* [Your instructions] Exactly as they stand, give the records below again, with no images.

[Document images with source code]
◇ ◇ ◇ ◇ ◇

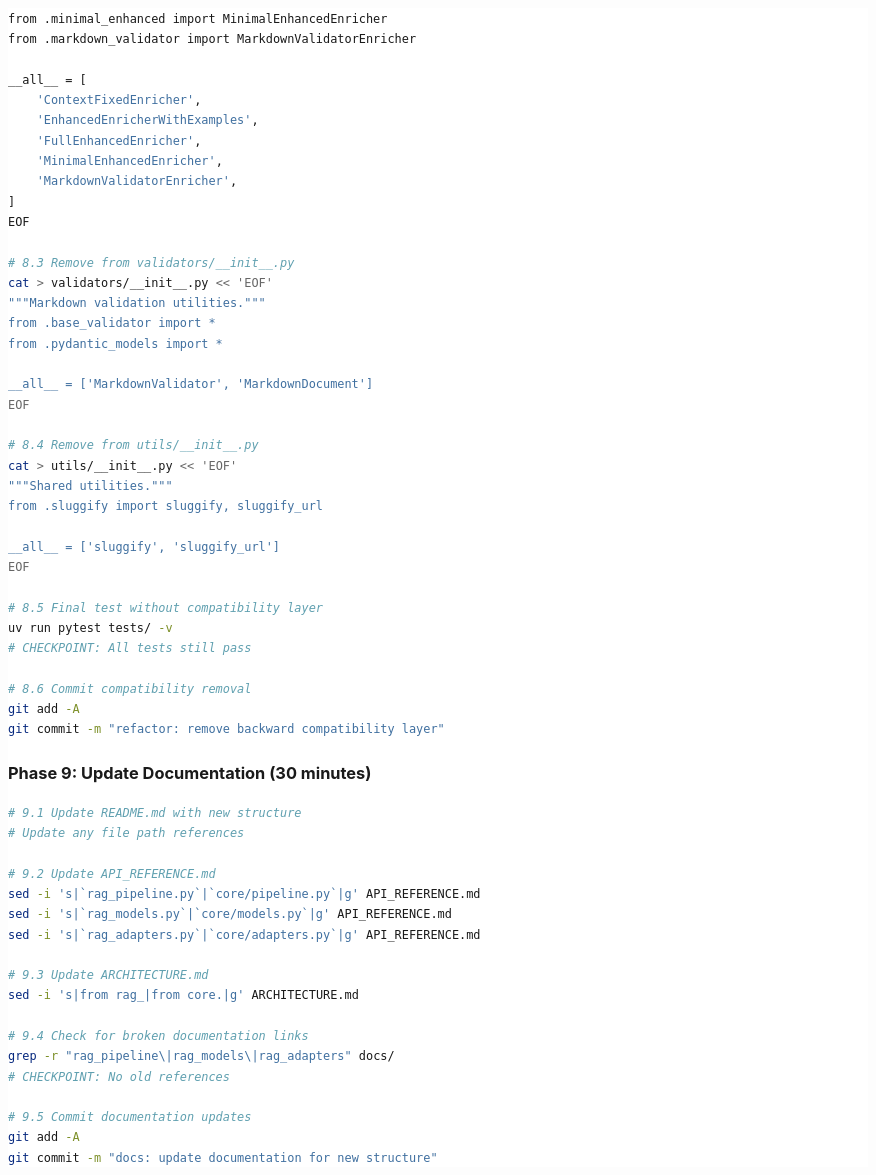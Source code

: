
 ```bash
from .minimal_enhanced import MinimalEnhancedEnricher
from .markdown_validator import MarkdownValidatorEnricher

__all__ = [
    'ContextFixedEnricher',
    'EnhancedEnricherWithExamples',
    'FullEnhancedEnricher',
    'MinimalEnhancedEnricher',
    'MarkdownValidatorEnricher',
]
EOF

# 8.3 Remove from validators/__init__.py
cat > validators/__init__.py << 'EOF'
"""Markdown validation utilities."""
from .base_validator import *
from .pydantic_models import *

__all__ = ['MarkdownValidator', 'MarkdownDocument']
EOF

# 8.4 Remove from utils/__init__.py
cat > utils/__init__.py << 'EOF'
"""Shared utilities."""
from .sluggify import sluggify, sluggify_url

__all__ = ['sluggify', 'sluggify_url']
EOF

# 8.5 Final test without compatibility layer
uv run pytest tests/ -v
# CHECKPOINT: All tests still pass

# 8.6 Commit compatibility removal
git add -A
git commit -m "refactor: remove backward compatibility layer"
```

### Phase 9: Update Documentation (30 minutes)

```bash
# 9.1 Update README.md with new structure
# Update any file path references

# 9.2 Update API_REFERENCE.md
sed -i 's|`rag_pipeline.py`|`core/pipeline.py`|g' API_REFERENCE.md
sed -i 's|`rag_models.py`|`core/models.py`|g' API_REFERENCE.md
sed -i 's|`rag_adapters.py`|`core/adapters.py`|g' API_REFERENCE.md

# 9.3 Update ARCHITECTURE.md
sed -i 's|from rag_|from core.|g' ARCHITECTURE.md

# 9.4 Check for broken documentation links
grep -r "rag_pipeline\|rag_models\|rag_adapters" docs/
# CHECKPOINT: No old references

# 9.5 Commit documentation updates
git add -A
git commit -m "docs: update documentation for new structure"
```
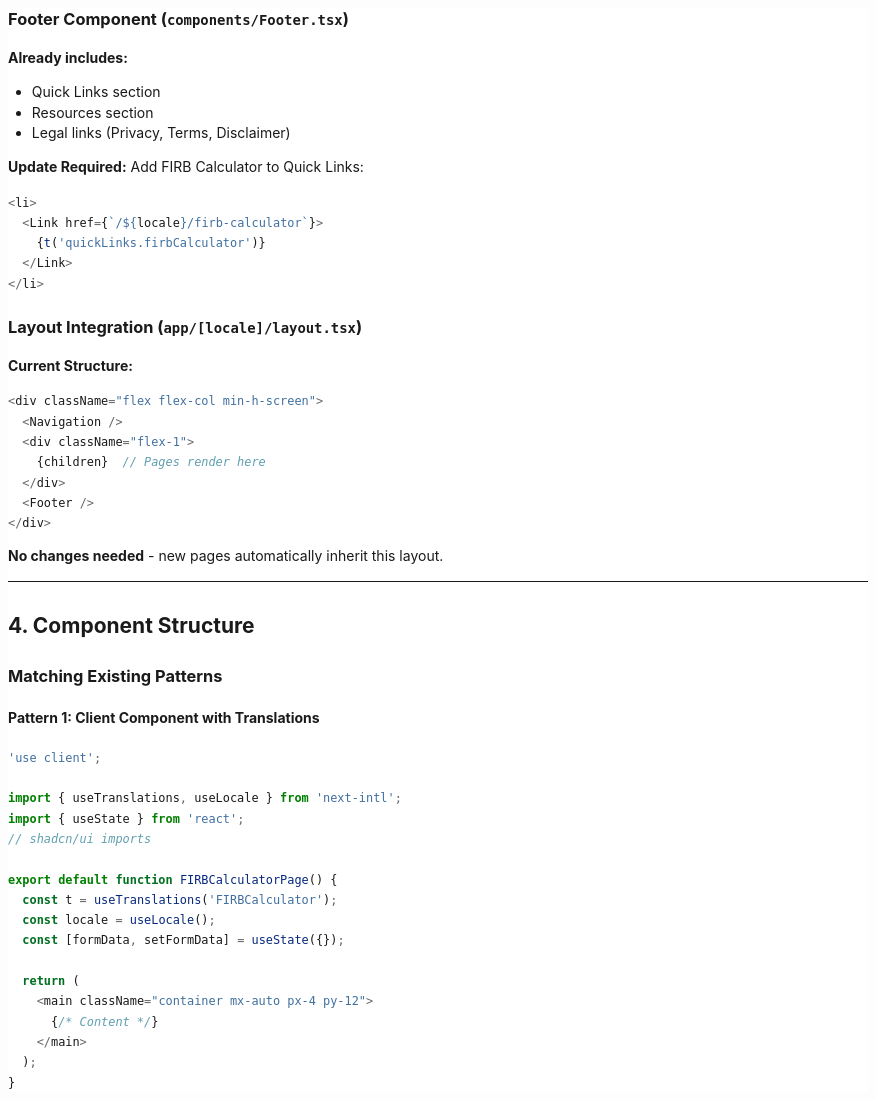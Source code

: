 ### Footer Component (`components/Footer.tsx`)

**Already includes:**
- Quick Links section
- Resources section
- Legal links (Privacy, Terms, Disclaimer)

**Update Required:**
Add FIRB Calculator to Quick Links:
```typescript
<li>
  <Link href={`/${locale}/firb-calculator`}>
    {t('quickLinks.firbCalculator')}
  </Link>
</li>
```

### Layout Integration (`app/[locale]/layout.tsx`)

**Current Structure:**
```typescript
<div className="flex flex-col min-h-screen">
  <Navigation />
  <div className="flex-1">
    {children}  // Pages render here
  </div>
  <Footer />
</div>
```

**No changes needed** - new pages automatically inherit this layout.

---

## 4. Component Structure

### Matching Existing Patterns

#### Pattern 1: Client Component with Translations
```typescript
'use client';

import { useTranslations, useLocale } from 'next-intl';
import { useState } from 'react';
// shadcn/ui imports

export default function FIRBCalculatorPage() {
  const t = useTranslations('FIRBCalculator');
  const locale = useLocale();
  const [formData, setFormData] = useState({});
  
  return (
    <main className="container mx-auto px-4 py-12">
      {/* Content */}
    </main>
  );
}
```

◇ ◇ ◇ ◇ ◇

* [Response area]
Source code

:
 ```bash
from .minimal_enhanced import MinimalEnhancedEnricher
from .markdown_validator import MarkdownValidatorEnricher

__all__ = [
    'ContextFixedEnricher',
    'EnhancedEnricherWithExamples',
    'FullEnhancedEnricher',
    'MinimalEnhancedEnricher',
    'MarkdownValidatorEnricher',
]
EOF

# 8.3 Remove from validators/__init__.py
cat > validators/__init__.py << 'EOF'
"""Markdown validation utilities."""
from .base_validator import *
from .pydantic_models import *

__all__ = ['MarkdownValidator', 'MarkdownDocument']
EOF

# 8.4 Remove from utils/__init__.py
cat > utils/__init__.py << 'EOF'
"""Shared utilities."""
from .sluggify import sluggify, sluggify_url

__all__ = ['sluggify', 'sluggify_url']
EOF

# 8.5 Final test without compatibility layer
uv run pytest tests/ -v
# CHECKPOINT: All tests still pass

# 8.6 Commit compatibility removal
git add -A
git commit -m "refactor: remove backward compatibility layer"
```

### Phase 9: Update Documentation (30 minutes)

```bash
# 9.1 Update README.md with new structure
# Update any file path references

# 9.2 Update API_REFERENCE.md
sed -i 's|`rag_pipeline.py`|`core/pipeline.py`|g' API_REFERENCE.md
sed -i 's|`rag_models.py`|`core/models.py`|g' API_REFERENCE.md
sed -i 's|`rag_adapters.py`|`core/adapters.py`|g' API_REFERENCE.md

# 9.3 Update ARCHITECTURE.md
sed -i 's|from rag_|from core.|g' ARCHITECTURE.md

# 9.4 Check for broken documentation links
grep -r "rag_pipeline\|rag_models\|rag_adapters" docs/
# CHECKPOINT: No old references

# 9.5 Commit documentation updates
git add -A
git commit -m "docs: update documentation for new structure"
```
Source code

: ### Footer Component (`components/Footer.tsx`)

**Already includes:**
- Quick Links section
- Resources section
- Legal links (Privacy, Terms, Disclaimer)

**Update Required:**
Add FIRB Calculator to Quick Links:
```typescript
<li>
  <Link href={`/${locale}/firb-calculator`}>
    {t('quickLinks.firbCalculator')}
  </Link>
</li>
```

### Layout Integration (`app/[locale]/layout.tsx`)

**Current Structure:**
```typescript
<div className="flex flex-col min-h-screen">
  <Navigation />
  <div className="flex-1">
    {children}  // Pages render here
  </div>
  <Footer />
</div>
```

**No changes needed** - new pages automatically inherit this layout.

---

## 4. Component Structure

### Matching Existing Patterns

#### Pattern 1: Client Component with Translations
```typescript
'use client';

import { useTranslations, useLocale } from 'next-intl';
import { useState } from 'react';
// shadcn/ui imports

export default function FIRBCalculatorPage() {
  const t = useTranslations('FIRBCalculator');
  const locale = useLocale();
  const [formData, setFormData] = useState({});
  
  return (
    <main className="container mx-auto px-4 py-12">
      {/* Content */}
    </main>
  );
}
```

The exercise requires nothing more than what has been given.